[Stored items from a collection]
========================
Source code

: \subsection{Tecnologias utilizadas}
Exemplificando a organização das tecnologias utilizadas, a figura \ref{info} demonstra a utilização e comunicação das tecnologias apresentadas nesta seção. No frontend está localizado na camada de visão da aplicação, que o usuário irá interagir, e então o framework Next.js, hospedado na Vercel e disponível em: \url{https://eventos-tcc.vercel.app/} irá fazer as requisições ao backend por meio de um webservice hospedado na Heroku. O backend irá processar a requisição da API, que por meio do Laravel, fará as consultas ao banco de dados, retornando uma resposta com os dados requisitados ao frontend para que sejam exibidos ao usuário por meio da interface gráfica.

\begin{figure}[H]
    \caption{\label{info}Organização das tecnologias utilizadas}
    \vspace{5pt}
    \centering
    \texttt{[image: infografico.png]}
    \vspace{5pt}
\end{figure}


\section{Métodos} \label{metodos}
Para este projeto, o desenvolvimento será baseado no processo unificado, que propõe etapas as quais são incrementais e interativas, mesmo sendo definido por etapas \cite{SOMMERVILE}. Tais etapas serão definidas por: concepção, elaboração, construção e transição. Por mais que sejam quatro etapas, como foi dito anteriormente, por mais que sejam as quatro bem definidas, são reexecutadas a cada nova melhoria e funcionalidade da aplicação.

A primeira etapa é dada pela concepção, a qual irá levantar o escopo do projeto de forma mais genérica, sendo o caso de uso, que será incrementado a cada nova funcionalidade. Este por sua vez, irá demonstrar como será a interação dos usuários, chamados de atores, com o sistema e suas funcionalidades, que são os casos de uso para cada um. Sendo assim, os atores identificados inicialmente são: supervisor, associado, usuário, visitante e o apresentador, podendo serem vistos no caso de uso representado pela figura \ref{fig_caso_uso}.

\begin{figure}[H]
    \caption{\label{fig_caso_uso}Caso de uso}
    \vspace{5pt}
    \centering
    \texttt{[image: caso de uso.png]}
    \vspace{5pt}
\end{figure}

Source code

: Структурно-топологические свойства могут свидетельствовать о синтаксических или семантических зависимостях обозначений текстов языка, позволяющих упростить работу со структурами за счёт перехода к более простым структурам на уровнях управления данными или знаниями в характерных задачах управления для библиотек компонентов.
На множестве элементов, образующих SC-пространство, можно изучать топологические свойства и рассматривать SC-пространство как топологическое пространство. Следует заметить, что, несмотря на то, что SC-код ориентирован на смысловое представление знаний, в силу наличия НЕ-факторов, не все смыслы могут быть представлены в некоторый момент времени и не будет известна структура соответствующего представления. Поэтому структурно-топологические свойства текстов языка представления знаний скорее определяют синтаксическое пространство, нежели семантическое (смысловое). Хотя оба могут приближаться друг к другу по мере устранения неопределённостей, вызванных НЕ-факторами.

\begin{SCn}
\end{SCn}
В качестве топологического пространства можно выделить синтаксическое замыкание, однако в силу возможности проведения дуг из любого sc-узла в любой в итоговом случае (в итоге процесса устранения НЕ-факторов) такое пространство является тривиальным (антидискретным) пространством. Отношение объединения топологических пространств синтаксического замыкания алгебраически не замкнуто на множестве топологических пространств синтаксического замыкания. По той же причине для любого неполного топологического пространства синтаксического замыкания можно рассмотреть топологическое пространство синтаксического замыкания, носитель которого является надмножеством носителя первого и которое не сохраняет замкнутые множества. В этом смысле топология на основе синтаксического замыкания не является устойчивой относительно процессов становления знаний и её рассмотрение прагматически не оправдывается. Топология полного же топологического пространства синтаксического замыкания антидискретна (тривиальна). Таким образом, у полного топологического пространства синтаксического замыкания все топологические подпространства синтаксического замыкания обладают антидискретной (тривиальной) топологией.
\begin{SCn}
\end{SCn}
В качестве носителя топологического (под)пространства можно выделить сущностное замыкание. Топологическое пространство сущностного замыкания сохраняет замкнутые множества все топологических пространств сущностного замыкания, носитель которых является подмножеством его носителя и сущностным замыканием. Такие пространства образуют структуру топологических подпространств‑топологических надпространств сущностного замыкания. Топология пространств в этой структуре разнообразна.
========================
Every line above that includes the string "caption" should be counted, and the answer should be that number only.

Answer section: 2